- League: Major League Lacrosse
- 2019 record: 8-8
- General Manager: Spencer Ford
- Coach: Liam Banks
- Stadium: Grady Stadium Atlanta Silverbacks Park

= 2019 Atlanta Blaze season =

The 2019 Atlanta Blaze season was the fourth season for the Atlanta Blaze of Major League Lacrosse. Liam Banks entered his second season as head coach, after leading the Blaze to their best record in franchise history (7–7) in 2018. It was the team's first year at Grady Stadium in downtown Atlanta, after spending its first three years at Fifth Third Bank Stadium in Kennesaw.
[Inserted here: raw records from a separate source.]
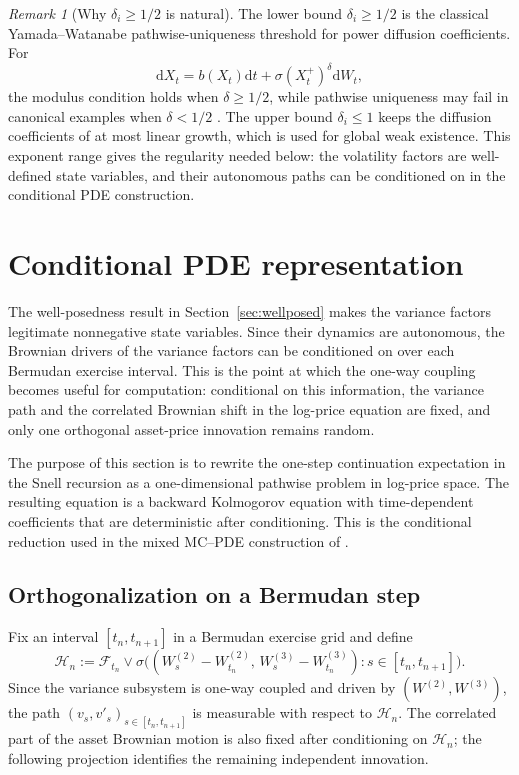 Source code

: \documentclass[10pt]{article}
\theoremstyle{plain}
\theoremstyle{definition}
\theoremstyle{remark}
\newtheorem{remark}[theorem]{Remark}
\newcommand{\dd}{\mathrm d}
\begin{document}
\begin{remark}[Why $\delta_i\ge 1/2$ is natural]\label{rem:delta-half}
The lower bound $\delta_i\ge1/2$ is the classical Yamada--Watanabe pathwise-uniqueness threshold for power diffusion coefficients. For
\[
\dd X_t=b(X_t)\dd t+\sigma (X_t^+)^\delta \dd W_t,
\]
the modulus condition holds when $\delta\ge1/2$, while pathwise uniqueness may fail in canonical examples when $\delta<1/2$ \citep{yamada1971uniqueness}. The upper bound $\delta_i\le1$ keeps the diffusion coefficients of at most linear growth, which is used for global weak existence. This exponent range gives the regularity needed below: the volatility factors are well-defined state variables, and their autonomous paths can be conditioned on in the conditional PDE construction.
\end{remark}

\section{Conditional PDE representation}\label{sec:conditional_pde}
The well-posedness result in Section~\ref{sec:wellposed} makes the variance factors legitimate nonnegative
state variables. Since their dynamics are autonomous, the Brownian drivers of the variance factors can be
conditioned on over each Bermudan exercise interval. This is the point at which the one-way coupling becomes
useful for computation: conditional on this information, the variance path and the correlated Brownian shift in
the log-price equation are fixed, and only one orthogonal asset-price innovation remains random.

The purpose of this section is to rewrite the one-step continuation expectation in the Snell recursion as a
one-dimensional pathwise problem in log-price space. The resulting equation is a backward Kolmogorov equation
with time-dependent coefficients that are deterministic after conditioning. This is the conditional reduction
used in the mixed MC--PDE construction of \cite{farahany2020mixing}.

\subsection{Orthogonalization on a Bermudan step}

Fix an interval $[t_n,t_{n+1}]$ in a Bermudan exercise grid and define
\[
\mathcal H_n :=
\mathcal F_{t_n}\vee
\sigma\bigl((W^{(2)}_s-W^{(2)}_{t_n},\,W^{(3)}_s-W^{(3)}_{t_n}):s\in[t_n,t_{n+1}]\bigr).
\]
Since the variance subsystem is one-way coupled and driven by $(W^{(2)},W^{(3)})$, the path
$(v_s,v'_s)_{s\in[t_n,t_{n+1}]}$ is measurable with respect to $\mathcal H_n$.
The correlated part of the asset Brownian motion is also fixed after conditioning on $\mathcal H_n$; the
following projection identifies the remaining independent innovation.
\end{document}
On July 28, due to maintenance at Grady Stadium, the Blaze announced they would be playing their last three home games at Atlanta Silverbacks Park

On September 7, the Blaze secured their first playoff berth with a 15–14 win over the Dallas Rattlers. It also gave them a franchise-best eighth win of the season.

==Transactions==
===Offseason===
- September 21, 2018 - The Blaze announced the signing of a core group of players: Tommy Palasek, Liam Byrnes, Justin Pennington, and Chris Madalon.
- January 21, 2019 - Attackman Randy Staats was reacquired in a deal with the Dallas Rattlers. In exchange, the Blaze sent their third and fourth round picks in the 2019 Collegiate Draft to the Rattlers.

==Collegiate Draft==
The 2019 Collegiate Draft was held on March 9 in Charlotte, North Carolina at the NASCAR Hall of Fame. Inside Lacrosse gave the Blaze a "C" in their team-by-team draft grades.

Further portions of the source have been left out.